The author is president of Commodity Risk Management Group.

Over the last year, a great deal of discussion has surrounded the identity of milk and what products can bear the actual name “milk.” For those of us in the dairy community, it is a pretty simple conversation. If it doesn’t lactate, then it can’t produce milk.

This discussion is the newest layer of the long-standing concern over declining fluid milk consumption. Prior to the current debate, there was the outrageous efforts (from the dairy community’s perspective) made by former First Lady Michelle Obama to take chocolate milk out of school lunch programs.

The list goes on. For years, fluid milk has been under attack by marketing, politics, and consumer fads . . . just to name a few.

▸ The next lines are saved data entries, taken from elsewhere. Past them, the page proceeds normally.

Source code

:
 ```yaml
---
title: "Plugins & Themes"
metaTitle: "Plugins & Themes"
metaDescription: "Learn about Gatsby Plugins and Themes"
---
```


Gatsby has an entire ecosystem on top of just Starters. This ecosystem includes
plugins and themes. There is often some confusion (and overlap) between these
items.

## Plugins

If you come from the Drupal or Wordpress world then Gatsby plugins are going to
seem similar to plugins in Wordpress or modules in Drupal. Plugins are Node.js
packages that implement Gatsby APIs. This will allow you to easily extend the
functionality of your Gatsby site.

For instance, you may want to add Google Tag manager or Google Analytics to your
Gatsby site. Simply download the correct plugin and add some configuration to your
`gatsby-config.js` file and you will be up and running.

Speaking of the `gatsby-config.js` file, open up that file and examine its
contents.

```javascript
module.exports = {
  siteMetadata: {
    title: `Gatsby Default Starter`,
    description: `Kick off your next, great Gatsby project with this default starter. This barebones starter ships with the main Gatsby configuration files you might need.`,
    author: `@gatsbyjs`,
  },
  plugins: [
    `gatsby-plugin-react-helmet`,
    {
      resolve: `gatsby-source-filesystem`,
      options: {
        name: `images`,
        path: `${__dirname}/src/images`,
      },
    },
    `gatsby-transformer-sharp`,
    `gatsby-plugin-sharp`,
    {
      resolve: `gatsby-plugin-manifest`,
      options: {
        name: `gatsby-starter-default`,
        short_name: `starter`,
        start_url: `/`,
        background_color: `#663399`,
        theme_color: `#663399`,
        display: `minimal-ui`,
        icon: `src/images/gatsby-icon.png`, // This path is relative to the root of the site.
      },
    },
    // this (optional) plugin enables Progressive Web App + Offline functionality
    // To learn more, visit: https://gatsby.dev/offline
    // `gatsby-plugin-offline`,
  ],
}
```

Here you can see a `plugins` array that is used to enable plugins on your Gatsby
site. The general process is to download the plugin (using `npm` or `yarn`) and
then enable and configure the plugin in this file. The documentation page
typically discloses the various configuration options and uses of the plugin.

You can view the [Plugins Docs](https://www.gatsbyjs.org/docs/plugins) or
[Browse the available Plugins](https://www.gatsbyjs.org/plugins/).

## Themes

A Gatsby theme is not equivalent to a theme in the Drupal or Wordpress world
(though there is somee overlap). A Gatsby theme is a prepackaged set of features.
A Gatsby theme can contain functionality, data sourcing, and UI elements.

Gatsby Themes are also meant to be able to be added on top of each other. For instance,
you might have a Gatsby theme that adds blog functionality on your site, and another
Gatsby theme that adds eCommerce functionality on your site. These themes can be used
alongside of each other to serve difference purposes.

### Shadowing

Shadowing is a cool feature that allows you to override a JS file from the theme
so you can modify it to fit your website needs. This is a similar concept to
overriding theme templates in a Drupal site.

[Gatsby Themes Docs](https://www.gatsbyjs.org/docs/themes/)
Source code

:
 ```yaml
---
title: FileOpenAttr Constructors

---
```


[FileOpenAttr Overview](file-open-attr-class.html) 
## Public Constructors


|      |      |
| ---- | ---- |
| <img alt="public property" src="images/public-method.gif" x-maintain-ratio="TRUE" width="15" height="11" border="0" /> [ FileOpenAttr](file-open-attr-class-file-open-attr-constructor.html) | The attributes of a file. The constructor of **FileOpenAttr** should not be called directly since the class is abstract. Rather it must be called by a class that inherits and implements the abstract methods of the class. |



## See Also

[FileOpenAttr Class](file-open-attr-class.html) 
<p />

In the end, U.S. per capita fluid milk consumption has continued to evaporate as shown in Figure 1. This figure includes all fluid milk sales for beverage milk such as whole, reduced fat, low-fat, skim, flavored, buttermilk, eggnog, and miscellaneous categories. It’s based on USDA’s latest Dairy products, Per capita consumption report.

FLUID FREE FALL

In the last four years, fluid milk consumption per person has dropped 10 pounds, an approximate 6 percent reduction. In the last eight years, fluid milk consumption per capita has dropped 16 percent, a total of nearly 30 pounds per person. Five of those pounds were evaporated from 2016 to 2017 alone. This is an alarming trend for milk markets.

MUST MAKE UP GROUND

What is not consumed in one category must be made up for in another. Fortunately, the loss of fluid consumption has been overcome by other products. In total, U.S. consumers ate and drank 643 pounds of milk on a milkfat-corrected basis in 2017. That’s 38 pounds more than in 2010 . . . but 2 pounds less than in 2016.

As domestic consumption flattens out, balancing supply and demand requires greater export sales or a reduction in the milk supply from dairy farms. There has been much talk in recent months about the growth in exports and the opportunities that may be presented from new deals with our trading partners.

Surprisingly, despite all of the political posturing, enacted tariffs, and relational strife, trade continued to grow by a rate of about 15 percent. With this growth rate, U.S. milk production would have to rise by 1.5 percent just to keep up with foreign demand.

The forecast for now is that total U.S. exports will account for about 17 percent of U.S. milk production. So, how can inventories of product continue to grow when domestic milk production is only slated to climb by approximately 1.1 percent in 2018?

FLUID FLOODS EXPORTS

This is exactly where declining fluid consumption steps into the conversation. Further fallout in fluid milk consumption like that experienced in 2017 will equate to an approximate 0.8 percent reduction in aggregate domestic demand. After considering this trend, it becomes obvious why other product categories continue to see inventory growth. Take a look at Figures 2 and 3 (cheese and butter inventory charts). Throw in less competitive exchange rates caused by a strengthening U.S. dollar along with unresolved trade conflicts, and you have a recipe for more of the same as we head into 2019.

When and how we turn around the issue of declining fluid milk consumption in this country remains to be seen. However, if we do not rectify this problem, markets will continue to feel the pressure of ample supplies. Consequently, producers are well-advised to address the market risk that exists as a result.